After dinner, I served the cake and spoke about making the icing and how I had not gotten it quite right, but that I was on the right track and that it tasted good.
After he had finished his piece and asked for more I told him what the cake actually was.
He liked it. Said he never would have known, thought maybe it was apple cake.
Now, I can't wait until next years green tomatoes arrive to make more of these to put in the freezer for winter treats!
White Frosting
Submitted by Sierra
1/2 cup milk
2 Tablespoons all purpose flour
1/4 cup shortening
1/4 cup butter
1/2 cup white sugar
1/2 teaspoon vanilla extract
In a small saucepan, combine the milk and flour. Cook over medium high heat until boiling. Remove from heat and set aside to cool.
When the milk mixture is cool, add the butter, shortening, sugar and vanilla. Beat with an electric mixer for
10 to 12 minutes, scraping the bottom of the bowl occasionally. Keep frosted cake in refrigerator until half an hour before serving.
(I actually halved the originally recipe, which is what I posted above, because I was doing a 9 x 13 cake and the original recipe was for a layer cake)

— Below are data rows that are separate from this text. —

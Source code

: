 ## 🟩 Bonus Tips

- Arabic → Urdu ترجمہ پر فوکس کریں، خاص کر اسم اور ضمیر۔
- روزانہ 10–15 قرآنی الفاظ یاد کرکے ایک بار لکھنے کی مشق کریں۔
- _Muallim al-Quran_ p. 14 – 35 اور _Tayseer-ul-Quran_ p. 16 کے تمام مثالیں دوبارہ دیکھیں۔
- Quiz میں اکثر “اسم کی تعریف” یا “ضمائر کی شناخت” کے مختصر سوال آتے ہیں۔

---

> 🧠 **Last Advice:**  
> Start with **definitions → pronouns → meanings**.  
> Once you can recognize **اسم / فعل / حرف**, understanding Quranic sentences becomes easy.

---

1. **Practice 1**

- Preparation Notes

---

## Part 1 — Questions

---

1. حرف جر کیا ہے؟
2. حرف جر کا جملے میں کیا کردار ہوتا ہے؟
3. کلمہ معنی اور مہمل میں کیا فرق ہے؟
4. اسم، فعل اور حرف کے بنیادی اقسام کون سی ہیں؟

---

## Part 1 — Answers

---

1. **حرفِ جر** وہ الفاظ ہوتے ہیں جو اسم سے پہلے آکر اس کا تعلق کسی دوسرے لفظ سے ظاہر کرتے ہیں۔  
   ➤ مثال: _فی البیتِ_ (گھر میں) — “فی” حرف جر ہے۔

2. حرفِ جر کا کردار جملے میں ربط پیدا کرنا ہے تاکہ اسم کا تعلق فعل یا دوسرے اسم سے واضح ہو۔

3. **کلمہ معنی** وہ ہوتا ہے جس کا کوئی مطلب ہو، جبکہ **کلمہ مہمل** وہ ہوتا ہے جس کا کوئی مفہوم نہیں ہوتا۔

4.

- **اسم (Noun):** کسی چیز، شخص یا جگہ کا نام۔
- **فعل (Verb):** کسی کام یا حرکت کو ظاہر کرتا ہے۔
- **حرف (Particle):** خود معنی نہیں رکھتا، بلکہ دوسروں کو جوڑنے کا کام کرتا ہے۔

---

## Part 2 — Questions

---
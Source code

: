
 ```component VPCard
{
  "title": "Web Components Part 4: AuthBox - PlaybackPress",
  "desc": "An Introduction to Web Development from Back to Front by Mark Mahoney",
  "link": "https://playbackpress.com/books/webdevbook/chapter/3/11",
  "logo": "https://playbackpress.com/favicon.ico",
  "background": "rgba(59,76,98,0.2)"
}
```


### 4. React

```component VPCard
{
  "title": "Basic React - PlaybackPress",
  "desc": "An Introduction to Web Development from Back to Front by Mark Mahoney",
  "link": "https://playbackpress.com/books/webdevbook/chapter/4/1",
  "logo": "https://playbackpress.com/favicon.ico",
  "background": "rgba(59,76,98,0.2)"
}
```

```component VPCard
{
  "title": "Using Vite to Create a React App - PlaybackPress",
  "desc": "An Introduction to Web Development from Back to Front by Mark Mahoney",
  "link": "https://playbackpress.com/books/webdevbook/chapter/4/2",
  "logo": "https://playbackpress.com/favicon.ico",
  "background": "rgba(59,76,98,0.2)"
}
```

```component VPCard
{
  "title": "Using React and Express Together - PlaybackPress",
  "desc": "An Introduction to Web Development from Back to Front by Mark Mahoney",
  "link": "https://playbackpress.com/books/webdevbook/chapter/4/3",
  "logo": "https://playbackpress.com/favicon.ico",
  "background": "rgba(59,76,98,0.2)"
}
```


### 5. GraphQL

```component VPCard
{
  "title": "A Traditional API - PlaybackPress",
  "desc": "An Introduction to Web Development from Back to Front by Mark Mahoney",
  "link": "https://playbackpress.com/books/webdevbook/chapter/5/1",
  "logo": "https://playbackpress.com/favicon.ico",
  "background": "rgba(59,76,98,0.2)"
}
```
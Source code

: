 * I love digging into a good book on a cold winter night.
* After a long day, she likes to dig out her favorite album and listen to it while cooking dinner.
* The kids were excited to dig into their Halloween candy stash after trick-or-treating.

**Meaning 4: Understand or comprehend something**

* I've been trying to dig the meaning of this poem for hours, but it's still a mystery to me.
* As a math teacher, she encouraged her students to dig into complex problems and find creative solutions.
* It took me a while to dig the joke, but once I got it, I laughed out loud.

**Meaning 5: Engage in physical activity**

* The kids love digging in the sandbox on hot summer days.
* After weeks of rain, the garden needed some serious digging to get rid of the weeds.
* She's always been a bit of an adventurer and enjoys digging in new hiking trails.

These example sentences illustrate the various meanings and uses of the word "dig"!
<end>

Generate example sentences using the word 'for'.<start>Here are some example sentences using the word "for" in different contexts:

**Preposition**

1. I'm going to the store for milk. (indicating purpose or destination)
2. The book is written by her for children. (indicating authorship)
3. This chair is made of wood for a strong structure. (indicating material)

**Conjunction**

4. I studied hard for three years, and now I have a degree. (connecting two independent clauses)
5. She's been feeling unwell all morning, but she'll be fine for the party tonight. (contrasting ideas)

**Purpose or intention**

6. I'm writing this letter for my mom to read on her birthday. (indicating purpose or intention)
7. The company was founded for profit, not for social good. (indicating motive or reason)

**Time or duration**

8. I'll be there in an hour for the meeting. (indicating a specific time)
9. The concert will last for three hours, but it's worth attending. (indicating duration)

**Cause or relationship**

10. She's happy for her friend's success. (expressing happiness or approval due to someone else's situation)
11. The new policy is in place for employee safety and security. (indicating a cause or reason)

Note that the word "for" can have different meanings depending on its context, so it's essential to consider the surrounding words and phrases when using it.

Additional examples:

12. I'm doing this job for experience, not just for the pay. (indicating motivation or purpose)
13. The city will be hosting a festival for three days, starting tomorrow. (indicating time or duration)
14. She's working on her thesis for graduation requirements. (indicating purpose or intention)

Now my tips about the icing. You want the milk/flour mix to be smooth so you have to try to get all the lumps out. Add the flour slowly to the milk.
Don't let the milk mix cool too much, you need some of that heat to melt the sugar, and yes, it's white sugar, or your icing will be gritty. But you don't want it so warm that you melt the butter and the shortening.
And yes, you beat it for 10 to 12 minutes because you are using the white sugar and not powdered to help break down the grittiness of the white sugar.
It's not overly sweet and a nice addition to any cake.
They say you need to keep your cake refrigerated because of the milk.
I hope if you give it a try that you'll let me know your thoughts.